The two teammates must work together to get the ball in the hoop. It’s 2-on-2, so use your teammates and finish the play. The drill rotates players through and make sure that players take turns at the different positions.
Looking to teach your players proper box out technique? In the Huggins Drill, players start out back-to-back and sitting on the floor in pairs. When the coach yells “Up” the players get up and block each other out.
Tips: Get your elbows out, feet wide, and look to hold your positioning for about five seconds. Drive the hands and get your hands up.
4-on-3 Blockout Drill
Start out with three teammates (the defensive team) in the lane and standing next to each other while facing out. Meanwhile, there are four other teammates (the offensive team) spread out around the perimeter.

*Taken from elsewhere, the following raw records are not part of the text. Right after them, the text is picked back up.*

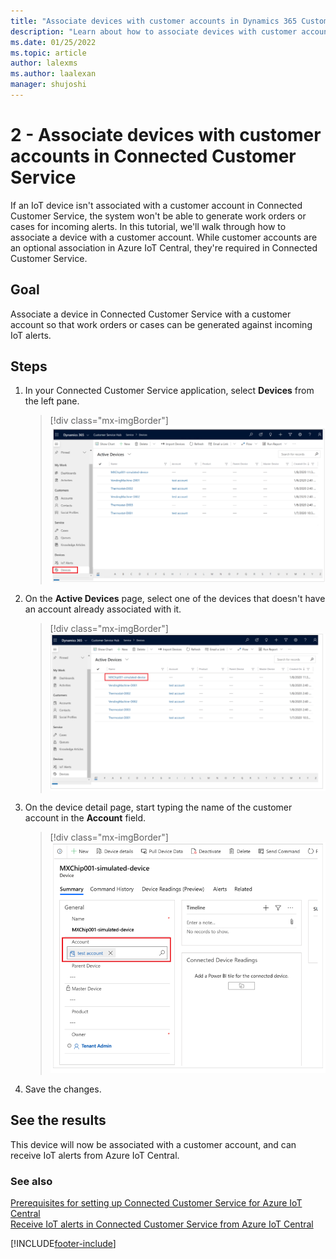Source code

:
 ```yaml
---
title: "Associate devices with customer accounts in Dynamics 365 Customer Service | MicrosoftDocs"
description: "Learn about how to associate devices with customer accounts in Connected Customer Service for Azure IoT Central."
ms.date: 01/25/2022
ms.topic: article
author: lalexms
ms.author: laalexan
manager: shujoshi
---
```



# 2 - Associate devices with customer accounts in Connected Customer Service

If an IoT device isn't associated with a customer account in Connected Customer Service, the system won't be able to generate work orders or cases for incoming alerts. In this tutorial, we'll walk through how to associate a device with a customer account. While customer accounts are an optional association in Azure IoT Central, they're required in Connected Customer Service.

## Goal

Associate a device in Connected Customer Service with a customer account so that work orders or cases can be generated against incoming IoT alerts.

## Steps

1. In your Connected Customer Service application, select **Devices** from the left pane.  

    > [!div class="mx-imgBorder"]
    > ![Screenshot of "Devices" in the menu](media/cs-iot-device-page.png)

2. On the **Active Devices** page, select one of the devices that doesn't have an account already associated with it.

    > [!div class="mx-imgBorder"]
    > ![Screenshot of a list of IoT devices in Connected Customer Service.](media/cs-iot-central-associate-devices.png)

3. On the device detail page, start typing the name of the customer account in the **Account** field.

    > [!div class="mx-imgBorder"]
    > ![Screenshot of the account field on the device detail page in Connected Customer Service.](media/cs-iot-central-device-account.png)

4. Save the changes.

## See the results

This device will now be associated with a customer account, and can receive IoT alerts from Azure IoT Central.


### See also

[Prerequisites for setting up Connected Customer Service for Azure IoT Central](cs-iot-prerequisites.md)<br>
[Receive IoT alerts in Connected Customer Service from Azure IoT Central](cs-iot-receive-alerts.md)<br>


[!INCLUDE[footer-include](../includes/footer-banner.md)]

The coach will throw the ball out to any one of the offensive players. When he does, the defensive players come out and guard the ball. The second guy takes the next pass, and the third guy sits on the help side. As the ball gets moved, always look to guard the two most dangerous and then split the distance with the other guy. When it moves from the corner to the nearest up-top guy, the defenders change up their positioning. The middle guy now goes to play the ball and the others work the passing lanes. In other words, when the ball moves, there should be constant defensive rotation.
First, work on movement and getting proper positioning on defense. When the coach says to shoot, the player with the ball grabs it and immediately takes the shot. The defensive players must block out everyone but the shooter. Therefore, it’s key that the defenders communicate effectively. As soon as coach yells “shot”, a fourth blue team player comes into the play and blocks out the shooter. Be sure to switch teams from offense to defense.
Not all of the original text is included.